Me dijo, que ya quedaban apenas unos ochenta o menos hermanos, que muchas familias enteras se habían ido a los poblados de los huincas donde hacían los trabajos que los huincas no querían hacer, que la mayoría de los que se quedaban, ya habían muerto y estaban enterrados en la meseta, cerca de la aguada, que nuestro campo santo de antes donde duermen padres, abuelos y hermanos, quedó del otro lado de la alambrada y que ellos han visto como sus tumbas han sido abiertas por máquinas que rompen la tierra y sus huesos tirados por ahí, que “ eso no se hace, señore, no se jode con eso...”, que ya estaba muy viejo, cansado y enfermo para seguir peleando y que quizás “ un día de estos, yo también tendré la tierra mía... mis dos metros de tierra voy a tener señore”.
La lluvia seguía pertinaz y nos cobijamos bajo el alero del museo clausurado.

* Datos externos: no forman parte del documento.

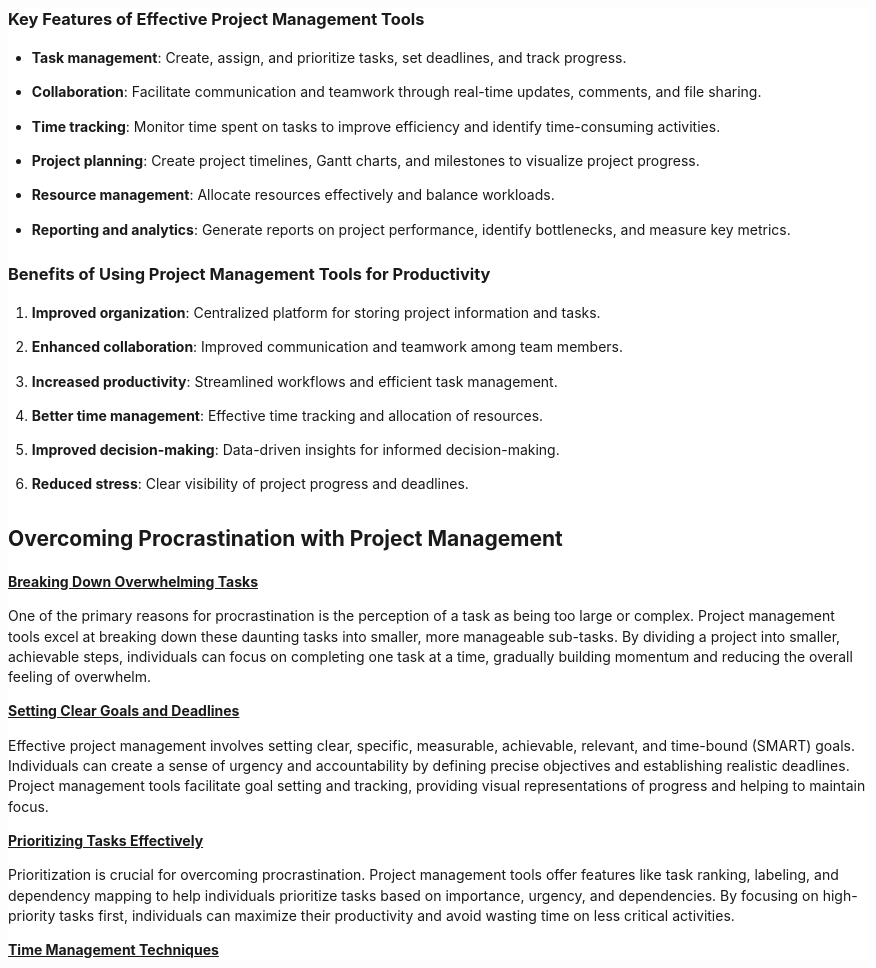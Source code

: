 ### Key Features of Effective Project Management Tools

- **Task management**: Create, assign, and prioritize tasks, set deadlines, and track progress.

- **Collaboration**: Facilitate communication and teamwork through real-time updates, comments, and file sharing.

- **Time tracking**: Monitor time spent on tasks to improve efficiency and identify time-consuming activities.

- **Project planning**: Create project timelines, Gantt charts, and milestones to visualize project progress.

- **Resource management**: Allocate resources effectively and balance workloads.

- **Reporting and analytics**: Generate reports on project performance, identify bottlenecks, and measure key metrics.

### Benefits of Using Project Management Tools for Productivity

1. **Improved organization**: Centralized platform for storing project information and tasks.

2. **Enhanced collaboration**: Improved communication and teamwork among team members.

3. **Increased productivity**: Streamlined workflows and efficient task management.

4. **Better time management**: Effective time tracking and allocation of resources.

5. **Improved decision-making**: Data-driven insights for informed decision-making.

6. **Reduced stress**: Clear visibility of project progress and deadlines.

## Overcoming Procrastination with Project Management

**<ins> Breaking Down Overwhelming Tasks </ins>**

One of the primary reasons for procrastination is the perception of a task as being too large or complex. Project management tools excel at breaking down these daunting tasks into smaller, more manageable sub-tasks. By dividing a project into smaller, achievable steps, individuals can focus on completing one task at a time, gradually building momentum and reducing the overall feeling of overwhelm.

**<ins> Setting Clear Goals and Deadlines </ins>**

Effective project management involves setting clear, specific, measurable, achievable, relevant, and time-bound (SMART) goals. Individuals can create a sense of urgency and accountability by defining precise objectives and establishing realistic deadlines. Project management tools facilitate goal setting and tracking, providing visual representations of progress and helping to maintain focus.

**<ins> Prioritizing Tasks Effectively </ins>**

Prioritization is crucial for overcoming procrastination. Project management tools offer features like task ranking, labeling, and dependency mapping to help individuals prioritize tasks based on importance, urgency, and dependencies. By focusing on high-priority tasks first, individuals can maximize their productivity and avoid wasting time on less critical activities.

**<ins> Time Management Techniques </ins>**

Antes de despedirme, ya que debía volver al hotel, re***** mis cosas y dirigirme a la terminal de ómnibus, le di mi palabra, una vez más, que iba a escribir en el diario sobre su problema; que era lo único que podía hacer por ahora, y le dejé mi dirección postal por si quería escribirme y tenerme al tanto como iban sus cosas. También le prometí que en el verano -previo explicarme como llegar a la meseta- iría a visitarlo y finalmente le pedí permiso para sacarle un par de fotos. Luego pasó aquello, imborrable, perenne. Ñanco Trafil, me abrazó fuertemente y ahora sí, no era la lluvia la que mojaba sus ojos, y solo atinó a decir con esa voz ronca de tabaco y de tiempo.. “hermano huinca, vos tené que ayudar a mí, alguien tiene que ayudar, vos perdoná indio Trafil, pero él no puede solo, vaya hermano, Dios lo acompañe y mucha gracia señore, mucha gracia... “
Me fui rápido, sin mirar atrás para que Ñanco Trafil no viera como esa lluvia de ****** también resbalaba por mis ojos.